A spark lit inside me. I had a chance to do something good. To right a wrong. I remembered tearing that teddy bear from her tiny fingers. I could return it to her. I packaged it carefully in an old shoebox and sent it anonymously with a short note.
Six months later, my father’s real name started popping up in internet searches, and then on the pages of the
And then I realized – it was me. Sending Toby had alerted them to a Kiwi connection. How stupid of me. I was a cyber security expert. I had always been able to hide my Google search history by setting up privacy software and I wasn’t dumb enough to have any social media presence, but I was the person who had alerted the Irish authorities to New Zealand. Now the police were looking for him. A retired Irish dentist. No mention of a son.
But in August 2018, I got a phone call from the New Zealand police. They wanted to interview me about my father, James Armstrong. They came to my home. It wasn’t hard to pretend to be upset about the circumstances of his death in 1985 in a burning car. They asked me where I’d been born and where he had been born. My story was so well rehearsed after thirty-eight years, they hardly pressed me on any issues. They asked if the name Denise Norton meant anything to me. Had my father ever used any other name? Where had he studied dentistry? Where had I lived in Ireland? Had my father taken any special interest in other children? Why had my father homeschooled me?
I was able to paint a picture of a strict but indulgent father, in deep mourning for my mother ever since we left Ireland. His distinct lack of interest in other children and his belief that the New Zealand education system was sub-par. I was able to produce his Irish dental qualification document on which the name Conor Geary had been expertly replaced with James Armstrong.

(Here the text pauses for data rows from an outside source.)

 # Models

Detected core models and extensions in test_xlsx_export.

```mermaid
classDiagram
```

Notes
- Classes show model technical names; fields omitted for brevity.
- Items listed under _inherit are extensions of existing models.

My father, I said, was an eccentric but a loving father and an excellent dentist as any of his patients might testify. I missed him every day. I teared up at the hypocrisy of my words. The detective apologized for the intrusion and said they would not bother me again. They implied they knew they were on a wild goose chase. The man they were looking for did not have a son.
I continued to monitor any news of my sister, Mary Norton, living as Sally Diamond in Carricksheedy, Co. Roscommon, Ireland. I felt some warmth towards her. All of the reports I had read described her as ‘a loner’ or ‘a misfit’ in school or her village. I couldn’t find any record of her having a job or a career. I felt for her. Was that kinship?